==== MATERIAL PROVIDED
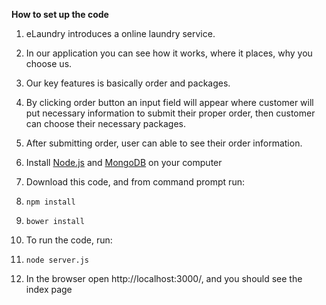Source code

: **How to set up the code**
1.	eLaundry introduces a online laundry service.
2.	In our application you can see how it works, where it places, why you choose us.
3.	Our key features is basically order and packages.
4.	By clicking order button an input field will appear where customer will put necessary information to submit their proper order, then customer can choose their necessary packages.
5.	After submitting order, user can able to see their order information.

6.	Install [Node.js](https://nodejs.org/en/download/) and [MongoDB](https://www.mongodb.com/download-center?jmp=nav) on your computer
7.	Download this code, and from command prompt run:

8.	`npm install`

9.	`bower install`
10.	To run the code, run:

11.	`node server.js`
12.	In the browser open http://localhost:3000/, and you should see the index page



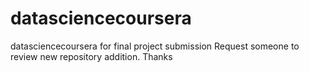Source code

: # datasciencecoursera
datasciencecoursera for final project submission
Request someone to review new repository addition.
Thanks
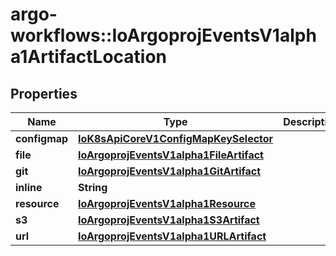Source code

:# argo-workflows::IoArgoprojEventsV1alpha1ArtifactLocation

## Properties
Name | Type | Description | Notes
------------ | ------------- | ------------- | -------------
**configmap** | [**IoK8sApiCoreV1ConfigMapKeySelector**](IoK8sApiCoreV1ConfigMapKeySelector.md) |  | [optional] 
**file** | [**IoArgoprojEventsV1alpha1FileArtifact**](IoArgoprojEventsV1alpha1FileArtifact.md) |  | [optional] 
**git** | [**IoArgoprojEventsV1alpha1GitArtifact**](IoArgoprojEventsV1alpha1GitArtifact.md) |  | [optional] 
**inline** | **String** |  | [optional] 
**resource** | [**IoArgoprojEventsV1alpha1Resource**](IoArgoprojEventsV1alpha1Resource.md) |  | [optional] 
**s3** | [**IoArgoprojEventsV1alpha1S3Artifact**](IoArgoprojEventsV1alpha1S3Artifact.md) |  | [optional] 
**url** | [**IoArgoprojEventsV1alpha1URLArtifact**](IoArgoprojEventsV1alpha1URLArtifact.md) |  | [optional] 


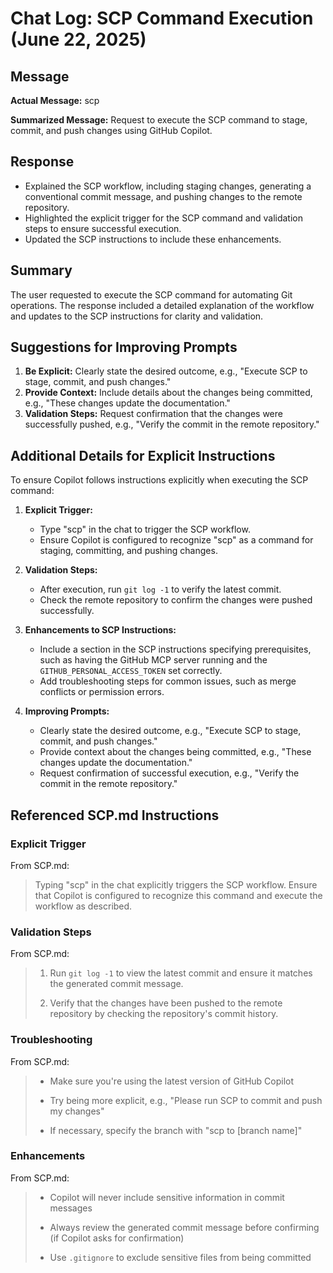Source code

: # Chat Log: SCP Command Execution (June 22, 2025)

## Message

**Actual Message:**
scp

**Summarized Message:**
Request to execute the SCP command to stage, commit, and push changes using GitHub Copilot.

## Response

- Explained the SCP workflow, including staging changes, generating a conventional commit message, and pushing changes to the remote repository.
- Highlighted the explicit trigger for the SCP command and validation steps to ensure successful execution.
- Updated the SCP instructions to include these enhancements.

## Summary

The user requested to execute the SCP command for automating Git operations. The response included a detailed explanation of the workflow and updates to the SCP instructions for clarity and validation.

## Suggestions for Improving Prompts

1. **Be Explicit:** Clearly state the desired outcome, e.g., "Execute SCP to stage, commit, and push changes."
2. **Provide Context:** Include details about the changes being committed, e.g., "These changes update the documentation."
3. **Validation Steps:** Request confirmation that the changes were successfully pushed, e.g., "Verify the commit in the remote repository."

## Additional Details for Explicit Instructions

To ensure Copilot follows instructions explicitly when executing the SCP command:

1. **Explicit Trigger:**
   - Type "scp" in the chat to trigger the SCP workflow.
   - Ensure Copilot is configured to recognize "scp" as a command for staging, committing, and pushing changes.

2. **Validation Steps:**
   - After execution, run `git log -1` to verify the latest commit.
   - Check the remote repository to confirm the changes were pushed successfully.

3. **Enhancements to SCP Instructions:**
   - Include a section in the SCP instructions specifying prerequisites, such as having the GitHub MCP server running and the `GITHUB_PERSONAL_ACCESS_TOKEN` set correctly.
   - Add troubleshooting steps for common issues, such as merge conflicts or permission errors.

4. **Improving Prompts:**
   - Clearly state the desired outcome, e.g., "Execute SCP to stage, commit, and push changes."
   - Provide context about the changes being committed, e.g., "These changes update the documentation."
   - Request confirmation of successful execution, e.g., "Verify the commit in the remote repository."

## Referenced SCP.md Instructions

### Explicit Trigger

From SCP.md:
> Typing "scp" in the chat explicitly triggers the SCP workflow. Ensure that Copilot is configured to recognize this command and execute the workflow as described.

### Validation Steps

From SCP.md:

> 1. Run `git log -1` to view the latest commit and ensure it matches the generated commit message.
>
> 2. Verify that the changes have been pushed to the remote repository by checking the repository's commit history.

### Troubleshooting

From SCP.md:

> - Make sure you're using the latest version of GitHub Copilot
>
> - Try being more explicit, e.g., "Please run SCP to commit and push my changes"
>
> - If necessary, specify the branch with "scp to [branch name]"

### Enhancements

From SCP.md:

> - Copilot will never include sensitive information in commit messages
>
> - Always review the generated commit message before confirming (if Copilot asks for confirmation)
>
> - Use `.gitignore` to exclude sensitive files from being committed

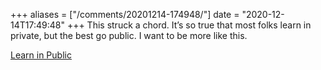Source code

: +++
aliases = ["/comments/20201214-174948/"]
date = "2020-12-14T17:49:48"
+++
This struck a chord. It’s so true that most folks learn in private, but the best go public. I want to be more like this.

[Learn in Public](https://letterstoanewdeveloper.com/2020/12/14/learn-in-public/)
========
● **ABOUT THIS EXERCISE**
Every line where "documentation" appears must be returned from the listing above.

● **RESPONSE TO THIS TASK**
2. **Provide Context:** Include details about the changes being committed, e.g., "These changes update the documentation."
   - Provide context about the changes being committed, e.g., "These changes update the documentation."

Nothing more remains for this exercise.